2. La République Démocratique du Congo, notre pays, se trouve en situation de rupture de la paix et d’agression, et les conséquences sont incommensurables pour nous. Certes, il est de la responsabilité première du gouvernement de la République Démocratique du Congo d’assurer la paix et la sécurité à l’intérieur de ses frontières et de protéger la population, mais il est évident qu’il n’en est pas capable pour le moment, et la MONUSCO, en tant qu’instrument de la solidarité internationale à notre égard, ne sert à rien si elle ne peut pas suppléer à cette lacune et rétablir la paix rompue depuis tant d’années ;
3. La Résolution 2053 du 27 juin 2012 qui prolonge le mandat de la MONUSCO jusqu’au 30 juin 2013 comporte beaucoup trop d’assignations, qui finalement effacent l’essentiel, à savoir le rétablissement de la paix et de la sécurité, et rendent la Mission inefficace, inutile, voire outrageante à nos yeux. La Résolution 2053 comporte plus ou moins 19 assignations à la MONUSCO, telles que fixées dans la résolution 1925, paragraphe 12, points (a) à (p) et (r) à (t), sans compter d’autres « soutiens » au gouvernement de la RDC dans une pléthore de domaines. Il en a été ainsi depuis la création de la MONUC jusqu’à ce jour, et voilà plus d’une décennie que nous attendons en vain la précieuse paix ;
4. Nous sommes fatigués de mourir et souffrir sous le regard quasiment passif des Nations Unies à travers la MONUSCO, et nous ne pouvons pas attendre plus longtemps. De fait, alors même qu’il est affirmé que la priorité actuelle de la MONUSCO est la protection des civils (résolution 2053, paragraphe 1), nous avons plusieurs fois été témoins des situations d’insécurité grave où les Casques bleus restent enfermés dans leurs camps, la population n’ayant d’autre choix que de se cantonner tout autour (Mushaki, Kiwanja, Bunagana, Rugari, …). Pire, il est arrivé parfois que dans l’imminence des attaques, la MONUSCO lève tout simplement le camp (cela s’est récemment passé à Rubare, en territoire de Rutshuru, notamment). Si sa présence ne peut pas servir à nous rendre ce que le gouvernement n’est pas capable de nous assurer, alors nous préférons nous passer d’un tel outrage. C’est pourquoi nous vous enjoignons de faire tout ce qui est en votre pouvoir, y compris saisir le Conseil de sécurité, pour que :
5. Le mandat de la MONUSCO doit être revu rapidement de manière à le restreindre aux seules assignations véritablement essentielles et prioritaires, à savoir :
a. Le rétablissement rapide de la paix et de la sécurité en République Démocratique du Congo, car c’est l’unique manière de protéger efficacement les civils que nous sommes. L’inverse ne se vérifie pas ;
b. La formation de nouvelles forces de sécurité de la République Démocratique du Congo, de manière à nous préparer à assurer notre propre résilience en matière de paix et de sécurité, car tout le reste (démocratie, justice, développement, …) en dépend.
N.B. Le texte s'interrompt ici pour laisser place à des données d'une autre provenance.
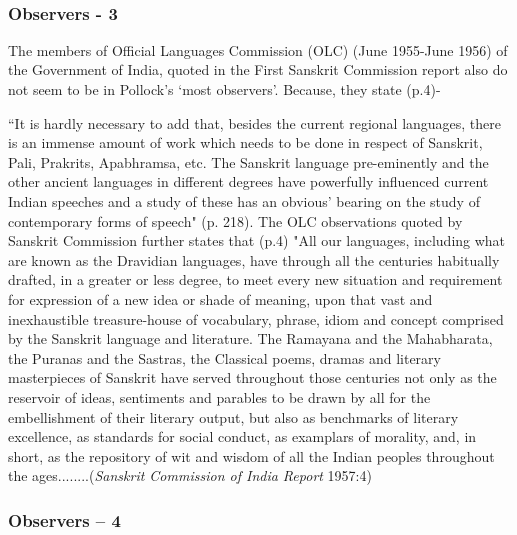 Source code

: ~\\[-40pt]

\subsubsection{Observers - 3}
\vskip -5pt

The members of Official Languages Commission (OLC) (June 1955-June 1956) of the Government of India, quoted in the First Sanskrit Commission report also do not seem to be in Pollock’s ‘most observers’. Because, they state (p.4)-
\begin{myquote}
\eleven
``It is hardly necessary to add that, besides the current regional languages, there is an immense amount of work which needs to be done in respect of Sanskrit, Pali, Prakrits, Apabhramsa, etc. The Sanskrit language pre-eminently and the other ancient languages in different degrees have powerfully influenced current Indian speeches and a study of these has an obvious' bearing on the study of contemporary forms of speech" (p. 218). The OLC observations quoted by Sanskrit Commission further states that (p.4) "All our languages, including what are known as the Dravidian languages, have through all the centuries habitually drafted, in a greater or less degree, to meet every new situation and requirement for expression of a new idea or shade of meaning, upon that vast and inexhaustible treasure-house of vocabulary, phrase, idiom and concept comprised by the Sanskrit language and literature. The Ramayana and the Mahabharata, the Puranas and the Sastras, the Classical poems, dramas and literary masterpieces of Sanskrit have served throughout those centuries not only as the reservoir of ideas, sentiments and parables to be drawn by all for the embellishment of their literary output, but also as benchmarks of literary excellence, as standards for social conduct, as examplars of morality, and, in short, as the repository of wit and wisdom of all the Indian peoples throughout the ages........\hfill ({\sl Sanskrit Commission of India Report} 1957:4)
\end{myquote}

\subsubsection{Observers – 4}

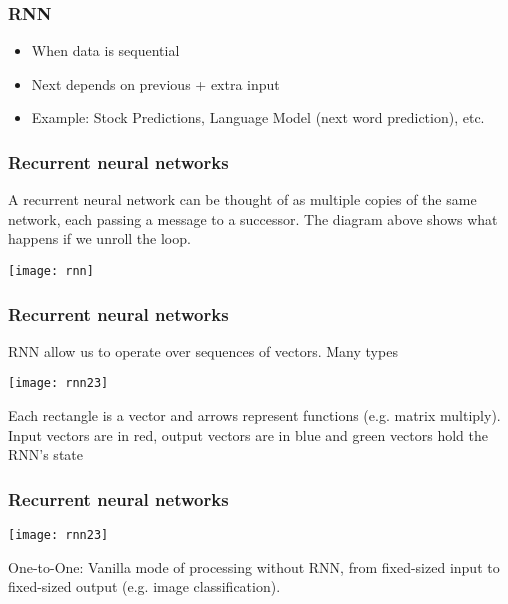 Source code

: \begin{frame}[fragile] \frametitle{RNN}
\begin{itemize}
\item When data is sequential
\item Next depends on previous + extra input
\item Example: Stock Predictions, Language Model (next word prediction), etc.
\end{itemize}
\end{frame}





\begin{frame}[fragile] \frametitle{Recurrent neural networks}

A recurrent neural network can be thought of as multiple copies of the same network, each passing a message to a successor. 
The diagram above shows what happens if we unroll the loop. 

\begin{center}
\texttt{[image: rnn]}
\end{center}
\end{frame}


\begin{frame}[fragile] \frametitle{Recurrent neural networks}
RNN allow us to operate over sequences of vectors. Many types
\begin{center}
\texttt{[image: rnn23]}
\end{center}
Each rectangle is a vector and arrows represent functions (e.g. matrix multiply). Input vectors are in red, output vectors are in blue and green vectors hold the RNN's state
\end{frame}



\begin{frame}[fragile] \frametitle{Recurrent neural networks}
\begin{center}
\texttt{[image: rnn23]}
\end{center}
One-to-One: Vanilla mode of processing without RNN, from fixed-sized input to fixed-sized output (e.g. image classification).
\end{frame}

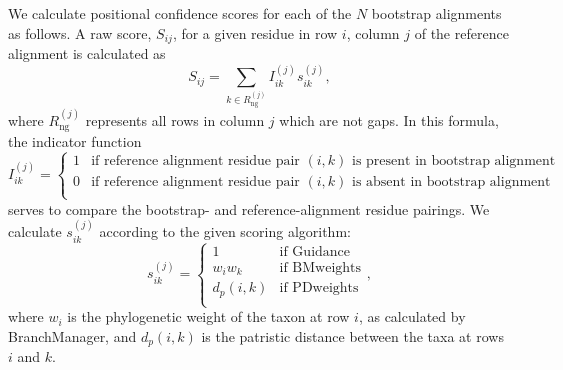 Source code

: \documentclass[10pt]{article}
\begin{document}
We calculate positional confidence scores for each of the $N$ bootstrap alignments as follows. A raw score, $S_{ij}$, for a given residue in row $i$, column $j$ of the reference alignment is calculated as \begin{equation} S_{ij} = \sum\limits_{k \in R_\text{ng}^{(j)}} I_{ik}^{(j)} s_{ik}^{(j)}    ,\end{equation} where $R_\text{ng}^{(j)}$ represents all rows in column $j$ which are not gaps.
In this formula, the indicator function 
\begin{equation}I_{ik}^{(j)} = \left\{ \begin{array}{rl}

              1                         &\mbox{if reference alignment residue pair $(i, k)$ is present in bootstrap alignment} \\
              0            &\mbox{if reference alignment residue pair $(i, k)$ is absent in bootstrap alignment} \\
                     \end{array} \right. 
\end{equation}
serves to compare the bootstrap- and reference-alignment residue pairings.
We calculate $s_{ik}^{(j)}$ according to the given scoring algorithm:
\begin{equation}
s_{ik}^{(j)} = \left\{ \begin{array}{rl}

              1                         &\mbox{if Guidance} \\
              w_iw_k              &\mbox{if BMweights} \\
              d_p(i,k)              &\mbox{if PDweights} \\
                     \end{array} \right.,
\end{equation} where $w_i$ is the phylogenetic weight of the taxon at row $i$, as calculated by BranchManager, and $d_p(i, k)$ is the patristic distance between the taxa at rows $i$ and $k$. 
\end{document}
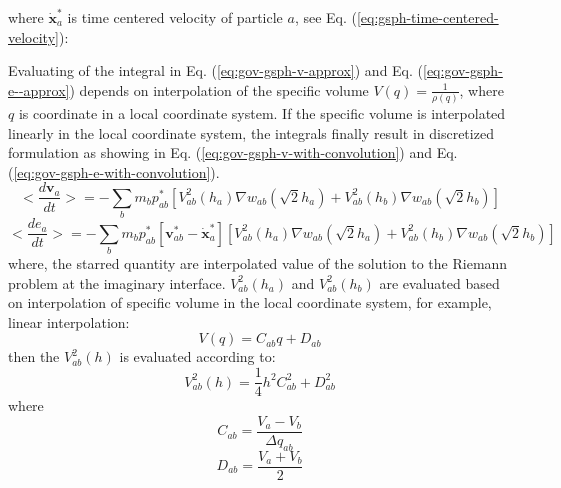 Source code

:where $\dot{\textbf{x}}_{a}^{\ast}$ is time centered velocity of particle $a$, see Eq. (\ref{eq:gsph-time-centered-velocity}):

Evaluating of the integral in Eq. (\ref{eq:gov-gsph-v-approx}) and Eq. (\ref{eq:gov-gsph-e--approx}) depends on interpolation of the specific volume $V(q) = \frac{1}{\rho(q)}$, where $q$ is coordinate in a local coordinate system. If the specific volume is interpolated linearly in the local coordinate system, the integrals finally result in discretized formulation as showing in Eq. (\ref{eq:gov-gsph-v-with-convolution}) and Eq. (\ref{eq:gov-gsph-e-with-convolution}).
\begin{equation}
<\dfrac{d \textbf{v}_{a}}{dt}>= -\sum_{b} m_{b} p_{a b}^{\ast} \left[ V_{ab}^2(h_a) \nabla w_{a b}(\sqrt{2} h_{a}) + V_{ab}^2(h_b) \nabla w_{a b}(\sqrt{2} h_{b}) \right]
\label{eq:gov-gsph-v-with-convolution}
\end{equation}
\begin{equation}
<\dfrac{d e_{a}}{dt}>= - \sum_{b} m_{b} p_{a b}^{\ast} [\textbf{v}_{a b}^{\ast} - \dot{\textbf{x}}_{a}^{\ast}] \left[V_{ab}^2(h_a) \nabla w_{a b}(\sqrt{2} h_{a}) + V_{ab}^2(h_b) \nabla w_{a b}(\sqrt{2} h_{b}) \right]
\label{eq:gov-gsph-e-with-convolution}
\end{equation}
where, the starred quantity are interpolated value of the solution to the Riemann problem at the imaginary interface.
$V_{ab}^2(h_a)$ and $V_{ab}^2(h_b)$ are evaluated based on interpolation of specific volume in the local coordinate system, for example, linear interpolation: 
\begin{equation}
V(q) = C_{ab}q+D_{ab}
\label{eq:gsph-V-linear-interplation}
\end{equation}
then the $V^2_{ab}(h)$ is evaluated according to:
\begin{equation}
V^2_{ab}(h) = \frac{1}{4}h^2C_{ab}^2+D_{ab}^2
\label{eq:gsph-V-linear-interplation-sq}
\end{equation}
where
\begin{equation}
C_{ab} = \frac{V_a-V_b}{\Delta q_{ab}}
\label{eq:gsph-V-linear-interplation-C}
\end{equation}
\begin{equation}
D_{ab} = \frac{V_a+V_b}{2}
\label{eq:gsph-V-linear-interplation-D}
\end{equation}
6. Pour ce faire, les Nations Unies devraient adopter un plan clair en termes d’objectifs, de résultats ; un plan limité dans le temps, et non plus des mandats indéfiniment renouvelés sans aucune vision à terme, sans jamais atteindre des résultats tangibles, en gaspillant beaucoup de ressources, et sans permettre aux congolais de préparer la relève des Nations Unies ;
7. Que la MONUSCO nous rétablisse donc la paix et la sécurité ; que pour les maintenir et de les consolider, elle forme de nouvelles forces de sécurité congolaises ; alors elle pourra se retirer avec la certitude d’avoir rendu le peuple congolais à jamais reconnaissant envers les Nations Unies. Cela contribuerait véritablement à la consolidation des avancées significatives auxquelles la communauté internationale nous avait aidés à parvenir au cours des dernières années, avec notamment la réunification du pays et l’amorce du processus démocratique. Si par contre elle ne peut pas le faire, c’est que sa présence ne se justifie pas, et elle doit s’en aller, maintenant. Nous n’en attendons rien d’autre.